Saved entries

╔══

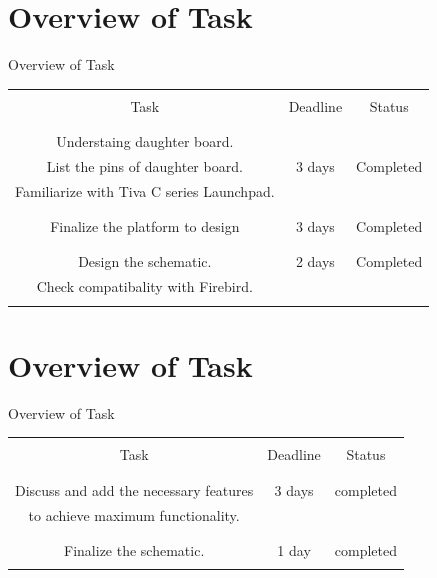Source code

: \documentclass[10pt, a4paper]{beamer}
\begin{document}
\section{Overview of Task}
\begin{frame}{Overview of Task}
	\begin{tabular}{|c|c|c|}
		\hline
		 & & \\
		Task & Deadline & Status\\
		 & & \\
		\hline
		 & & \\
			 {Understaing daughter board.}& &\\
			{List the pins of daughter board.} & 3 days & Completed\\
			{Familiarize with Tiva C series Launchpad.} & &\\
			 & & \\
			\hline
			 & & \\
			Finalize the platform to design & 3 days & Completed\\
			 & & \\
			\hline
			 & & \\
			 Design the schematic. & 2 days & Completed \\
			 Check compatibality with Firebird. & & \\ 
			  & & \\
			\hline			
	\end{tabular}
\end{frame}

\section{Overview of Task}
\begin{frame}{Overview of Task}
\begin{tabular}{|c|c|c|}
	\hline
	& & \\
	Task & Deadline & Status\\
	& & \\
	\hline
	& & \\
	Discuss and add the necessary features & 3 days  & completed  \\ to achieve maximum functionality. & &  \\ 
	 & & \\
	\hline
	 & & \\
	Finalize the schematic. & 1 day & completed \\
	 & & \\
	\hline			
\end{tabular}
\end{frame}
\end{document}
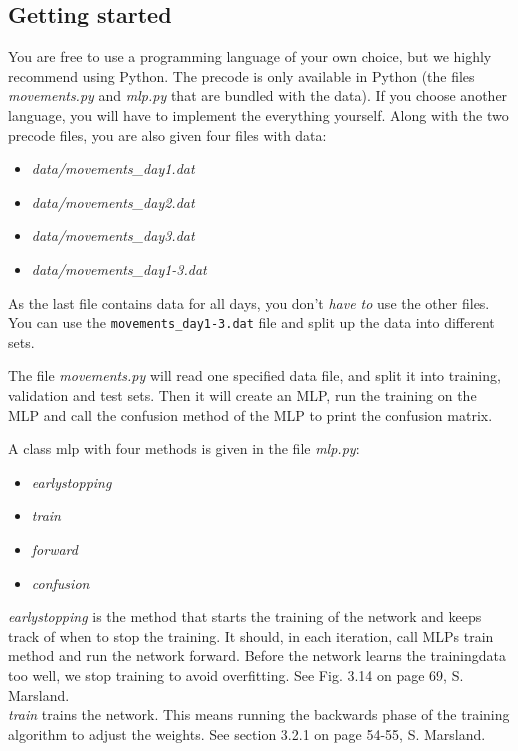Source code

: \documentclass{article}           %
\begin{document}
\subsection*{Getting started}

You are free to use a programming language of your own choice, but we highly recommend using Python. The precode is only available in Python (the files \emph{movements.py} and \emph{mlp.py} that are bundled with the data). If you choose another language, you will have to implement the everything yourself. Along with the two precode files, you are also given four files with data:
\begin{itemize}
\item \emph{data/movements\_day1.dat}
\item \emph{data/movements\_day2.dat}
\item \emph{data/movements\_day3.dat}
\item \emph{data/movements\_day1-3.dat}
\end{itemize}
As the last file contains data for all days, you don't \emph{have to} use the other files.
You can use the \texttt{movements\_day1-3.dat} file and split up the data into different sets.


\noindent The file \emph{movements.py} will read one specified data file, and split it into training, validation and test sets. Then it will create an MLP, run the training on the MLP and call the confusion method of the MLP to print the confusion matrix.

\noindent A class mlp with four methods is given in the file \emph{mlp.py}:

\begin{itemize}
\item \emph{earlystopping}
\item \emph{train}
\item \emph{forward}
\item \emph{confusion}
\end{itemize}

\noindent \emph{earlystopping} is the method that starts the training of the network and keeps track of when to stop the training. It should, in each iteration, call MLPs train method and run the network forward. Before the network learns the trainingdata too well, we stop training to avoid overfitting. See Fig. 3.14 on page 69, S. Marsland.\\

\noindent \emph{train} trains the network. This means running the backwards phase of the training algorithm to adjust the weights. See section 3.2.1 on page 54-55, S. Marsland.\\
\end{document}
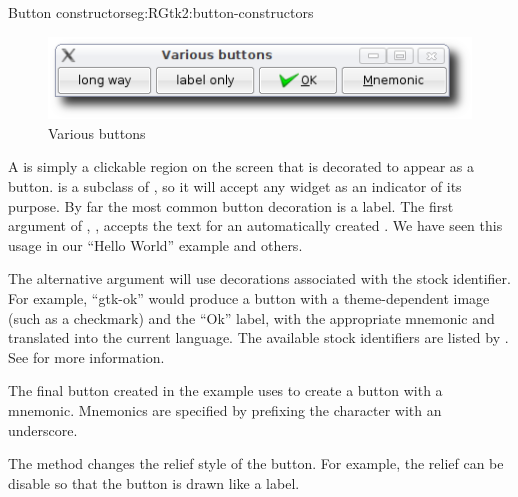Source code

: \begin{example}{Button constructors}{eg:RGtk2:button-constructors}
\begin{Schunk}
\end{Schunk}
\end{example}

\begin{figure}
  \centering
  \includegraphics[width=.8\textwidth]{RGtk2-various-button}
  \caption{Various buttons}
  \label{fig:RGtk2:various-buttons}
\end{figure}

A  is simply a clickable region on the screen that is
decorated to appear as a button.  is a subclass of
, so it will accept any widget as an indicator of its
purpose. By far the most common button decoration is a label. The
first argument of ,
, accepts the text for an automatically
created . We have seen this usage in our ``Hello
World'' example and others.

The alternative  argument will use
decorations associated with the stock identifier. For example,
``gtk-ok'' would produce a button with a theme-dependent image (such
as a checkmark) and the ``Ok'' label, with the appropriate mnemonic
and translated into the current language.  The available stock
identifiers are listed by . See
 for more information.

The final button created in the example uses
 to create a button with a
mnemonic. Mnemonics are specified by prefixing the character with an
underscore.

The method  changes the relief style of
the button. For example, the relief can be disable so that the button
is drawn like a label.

╚══

__PROBLEM DESCRIPTION__.
Every entry above, pictures excluded, needs to be duplicated exactly.

__REPLY__.
Source code

: \documentclass[10pt, a4paper]{beamer}
\begin{document}
\section{Overview of Task}
\begin{frame}{Overview of Task}
	\begin{tabular}{|c|c|c|}
		\hline
		 & & \\
		Task & Deadline & Status\\
		 & & \\
		\hline
		 & & \\
			 {Understaing daughter board.}& &\\
			{List the pins of daughter board.} & 3 days & Completed\\
			{Familiarize with Tiva C series Launchpad.} & &\\
			 & & \\
			\hline
			 & & \\
			Finalize the platform to design & 3 days & Completed\\
			 & & \\
			\hline
			 & & \\
			 Design the schematic. & 2 days & Completed \\
			 Check compatibality with Firebird. & & \\ 
			  & & \\
			\hline			
	\end{tabular}
\end{frame}

\section{Overview of Task}
\begin{frame}{Overview of Task}
\begin{tabular}{|c|c|c|}
	\hline
	& & \\
	Task & Deadline & Status\\
	& & \\
	\hline
	& & \\
	Discuss and add the necessary features & 3 days  & completed  \\ to achieve maximum functionality. & &  \\ 
	 & & \\
	\hline
	 & & \\
	Finalize the schematic. & 1 day & completed \\
	 & & \\
	\hline			
\end{tabular}
\end{frame}
\end{document}
Source code

: \documentclass{article}           %
\begin{document}
\subsection*{Getting started}

You are free to use a programming language of your own choice, but we highly recommend using Python. The precode is only available in Python (the files \emph{movements.py} and \emph{mlp.py} that are bundled with the data). If you choose another language, you will have to implement the everything yourself. Along with the two precode files, you are also given four files with data:
\begin{itemize}
\item \emph{data/movements\_day1.dat}
\item \emph{data/movements\_day2.dat}
\item \emph{data/movements\_day3.dat}
\item \emph{data/movements\_day1-3.dat}
\end{itemize}
As the last file contains data for all days, you don't \emph{have to} use the other files.
You can use the \texttt{movements\_day1-3.dat} file and split up the data into different sets.


\noindent The file \emph{movements.py} will read one specified data file, and split it into training, validation and test sets. Then it will create an MLP, run the training on the MLP and call the confusion method of the MLP to print the confusion matrix.

\noindent A class mlp with four methods is given in the file \emph{mlp.py}:

\begin{itemize}
\item \emph{earlystopping}
\item \emph{train}
\item \emph{forward}
\item \emph{confusion}
\end{itemize}

\noindent \emph{earlystopping} is the method that starts the training of the network and keeps track of when to stop the training. It should, in each iteration, call MLPs train method and run the network forward. Before the network learns the trainingdata too well, we stop training to avoid overfitting. See Fig. 3.14 on page 69, S. Marsland.\\

\noindent \emph{train} trains the network. This means running the backwards phase of the training algorithm to adjust the weights. See section 3.2.1 on page 54-55, S. Marsland.\\
\end{document}
Source code

: \begin{example}{Button constructors}{eg:RGtk2:button-constructors}
\begin{Schunk}
\end{Schunk}
\end{example}

\begin{figure}
  \centering
  \includegraphics[width=.8\textwidth]{RGtk2-various-button}
  \caption{Various buttons}
  \label{fig:RGtk2:various-buttons}
\end{figure}

A  is simply a clickable region on the screen that is
decorated to appear as a button.  is a subclass of
, so it will accept any widget as an indicator of its
purpose. By far the most common button decoration is a label. The
first argument of ,
, accepts the text for an automatically
created . We have seen this usage in our ``Hello
World'' example and others.

The alternative  argument will use
decorations associated with the stock identifier. For example,
``gtk-ok'' would produce a button with a theme-dependent image (such
as a checkmark) and the ``Ok'' label, with the appropriate mnemonic
and translated into the current language.  The available stock
identifiers are listed by . See
 for more information.

The final button created in the example uses
 to create a button with a
mnemonic. Mnemonics are specified by prefixing the character with an
underscore.

The method  changes the relief style of
the button. For example, the relief can be disable so that the button
is drawn like a label.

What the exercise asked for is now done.